- **Assigned task**:
Please say how many lines in the records below contain the word "learner". Give only the number.

Stored entries:
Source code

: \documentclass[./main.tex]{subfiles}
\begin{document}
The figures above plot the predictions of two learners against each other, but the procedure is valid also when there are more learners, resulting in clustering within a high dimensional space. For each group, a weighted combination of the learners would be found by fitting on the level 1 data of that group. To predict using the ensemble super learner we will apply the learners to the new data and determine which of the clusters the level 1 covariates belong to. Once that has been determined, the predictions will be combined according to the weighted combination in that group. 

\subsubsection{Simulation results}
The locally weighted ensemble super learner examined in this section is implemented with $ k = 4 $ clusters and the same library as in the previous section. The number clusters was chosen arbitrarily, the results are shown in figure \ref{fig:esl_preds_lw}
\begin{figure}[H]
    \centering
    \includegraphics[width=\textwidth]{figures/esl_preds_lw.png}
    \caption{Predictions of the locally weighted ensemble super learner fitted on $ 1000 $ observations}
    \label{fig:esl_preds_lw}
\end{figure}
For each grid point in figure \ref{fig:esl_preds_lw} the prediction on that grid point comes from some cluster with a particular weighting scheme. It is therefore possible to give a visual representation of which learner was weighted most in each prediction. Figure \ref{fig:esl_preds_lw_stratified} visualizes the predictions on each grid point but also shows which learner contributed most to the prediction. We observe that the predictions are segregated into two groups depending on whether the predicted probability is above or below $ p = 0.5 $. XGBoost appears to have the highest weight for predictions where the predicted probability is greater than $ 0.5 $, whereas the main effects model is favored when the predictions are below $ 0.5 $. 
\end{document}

- **Exercise response**:
4